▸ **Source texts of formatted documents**
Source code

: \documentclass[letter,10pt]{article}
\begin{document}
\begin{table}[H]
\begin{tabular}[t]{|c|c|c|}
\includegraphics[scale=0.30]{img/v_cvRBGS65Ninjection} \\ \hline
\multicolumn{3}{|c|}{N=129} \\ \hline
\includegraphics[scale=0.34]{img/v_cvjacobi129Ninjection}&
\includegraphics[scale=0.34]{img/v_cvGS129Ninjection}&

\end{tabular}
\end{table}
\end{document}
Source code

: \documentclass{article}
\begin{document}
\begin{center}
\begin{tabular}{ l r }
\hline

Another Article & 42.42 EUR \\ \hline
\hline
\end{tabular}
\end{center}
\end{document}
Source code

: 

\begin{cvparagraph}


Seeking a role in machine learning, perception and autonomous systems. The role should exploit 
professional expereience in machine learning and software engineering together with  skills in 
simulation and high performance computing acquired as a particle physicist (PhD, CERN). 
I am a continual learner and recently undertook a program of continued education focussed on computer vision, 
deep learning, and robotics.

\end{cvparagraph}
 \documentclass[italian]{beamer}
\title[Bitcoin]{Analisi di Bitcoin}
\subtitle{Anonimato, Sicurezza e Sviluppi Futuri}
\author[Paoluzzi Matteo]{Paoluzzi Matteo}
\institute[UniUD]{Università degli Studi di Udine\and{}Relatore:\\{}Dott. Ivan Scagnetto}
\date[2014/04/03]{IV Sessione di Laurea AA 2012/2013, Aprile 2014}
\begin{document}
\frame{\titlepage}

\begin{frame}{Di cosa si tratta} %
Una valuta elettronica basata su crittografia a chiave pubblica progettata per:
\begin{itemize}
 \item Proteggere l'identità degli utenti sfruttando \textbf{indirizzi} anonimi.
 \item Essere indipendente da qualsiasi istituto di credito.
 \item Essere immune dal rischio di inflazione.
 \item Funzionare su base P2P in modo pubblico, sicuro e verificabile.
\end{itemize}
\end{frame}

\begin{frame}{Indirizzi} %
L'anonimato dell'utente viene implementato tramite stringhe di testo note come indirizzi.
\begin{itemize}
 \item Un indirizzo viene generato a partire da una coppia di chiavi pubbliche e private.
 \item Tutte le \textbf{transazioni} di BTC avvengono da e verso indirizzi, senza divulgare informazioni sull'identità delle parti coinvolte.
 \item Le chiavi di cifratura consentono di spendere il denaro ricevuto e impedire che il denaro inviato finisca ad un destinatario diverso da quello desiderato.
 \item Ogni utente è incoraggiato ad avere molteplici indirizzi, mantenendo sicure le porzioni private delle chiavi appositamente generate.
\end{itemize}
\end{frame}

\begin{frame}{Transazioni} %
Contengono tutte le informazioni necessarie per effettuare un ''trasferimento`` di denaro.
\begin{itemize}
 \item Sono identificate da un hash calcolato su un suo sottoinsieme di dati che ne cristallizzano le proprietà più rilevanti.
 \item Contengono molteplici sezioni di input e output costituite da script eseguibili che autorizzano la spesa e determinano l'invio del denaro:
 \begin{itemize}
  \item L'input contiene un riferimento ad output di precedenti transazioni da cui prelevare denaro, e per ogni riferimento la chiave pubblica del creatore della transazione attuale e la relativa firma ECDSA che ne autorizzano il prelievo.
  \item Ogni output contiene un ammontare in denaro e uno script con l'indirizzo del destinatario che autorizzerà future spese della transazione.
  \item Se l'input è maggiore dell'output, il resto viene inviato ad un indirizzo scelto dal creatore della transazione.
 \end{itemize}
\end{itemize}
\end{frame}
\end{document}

▸ **About this task**
Each entry above must be printed exactly as written.

▸ **Reply to the task**
Source code

: \documentclass[letter,10pt]{article}
\begin{document}
\begin{table}[H]
\begin{tabular}[t]{|c|c|c|}
\includegraphics[scale=0.30]{img/v_cvRBGS65Ninjection} \\ \hline
\multicolumn{3}{|c|}{N=129} \\ \hline
\includegraphics[scale=0.34]{img/v_cvjacobi129Ninjection}&
\includegraphics[scale=0.34]{img/v_cvGS129Ninjection}&

\end{tabular}
\end{table}
\end{document}
Source code

: \documentclass{article}
\begin{document}
\begin{center}
\begin{tabular}{ l r }
\hline

Another Article & 42.42 EUR \\ \hline
\hline
\end{tabular}
\end{center}
\end{document}
Source code

: 

\begin{cvparagraph}


Seeking a role in machine learning, perception and autonomous systems. The role should exploit 
professional expereience in machine learning and software engineering together with  skills in 
simulation and high performance computing acquired as a particle physicist (PhD, CERN). 
I am a continual learner and recently undertook a program of continued education focussed on computer vision, 
deep learning, and robotics.

\end{cvparagraph}
 \documentclass[italian]{beamer}
\title[Bitcoin]{Analisi di Bitcoin}
\subtitle{Anonimato, Sicurezza e Sviluppi Futuri}
\author[Paoluzzi Matteo]{Paoluzzi Matteo}
\institute[UniUD]{Università degli Studi di Udine\and{}Relatore:\\{}Dott. Ivan Scagnetto}
\date[2014/04/03]{IV Sessione di Laurea AA 2012/2013, Aprile 2014}
\begin{document}
\frame{\titlepage}

\begin{frame}{Di cosa si tratta} %
Una valuta elettronica basata su crittografia a chiave pubblica progettata per:
\begin{itemize}
 \item Proteggere l'identità degli utenti sfruttando \textbf{indirizzi} anonimi.
 \item Essere indipendente da qualsiasi istituto di credito.
 \item Essere immune dal rischio di inflazione.
 \item Funzionare su base P2P in modo pubblico, sicuro e verificabile.
\end{itemize}
\end{frame}

\begin{frame}{Indirizzi} %
L'anonimato dell'utente viene implementato tramite stringhe di testo note come indirizzi.
\begin{itemize}
 \item Un indirizzo viene generato a partire da una coppia di chiavi pubbliche e private.
 \item Tutte le \textbf{transazioni} di BTC avvengono da e verso indirizzi, senza divulgare informazioni sull'identità delle parti coinvolte.
 \item Le chiavi di cifratura consentono di spendere il denaro ricevuto e impedire che il denaro inviato finisca ad un destinatario diverso da quello desiderato.
 \item Ogni utente è incoraggiato ad avere molteplici indirizzi, mantenendo sicure le porzioni private delle chiavi appositamente generate.
\end{itemize}
\end{frame}

\begin{frame}{Transazioni} %
Contengono tutte le informazioni necessarie per effettuare un ''trasferimento`` di denaro.
\begin{itemize}
 \item Sono identificate da un hash calcolato su un suo sottoinsieme di dati che ne cristallizzano le proprietà più rilevanti.
 \item Contengono molteplici sezioni di input e output costituite da script eseguibili che autorizzano la spesa e determinano l'invio del denaro:
 \begin{itemize}
  \item L'input contiene un riferimento ad output di precedenti transazioni da cui prelevare denaro, e per ogni riferimento la chiave pubblica del creatore della transazione attuale e la relativa firma ECDSA che ne autorizzano il prelievo.
  \item Ogni output contiene un ammontare in denaro e uno script con l'indirizzo del destinatario che autorizzerà future spese della transazione.
  \item Se l'input è maggiore dell'output, il resto viene inviato ad un indirizzo scelto dal creatore della transazione.
 \end{itemize}
\end{itemize}
\end{frame}
\end{document}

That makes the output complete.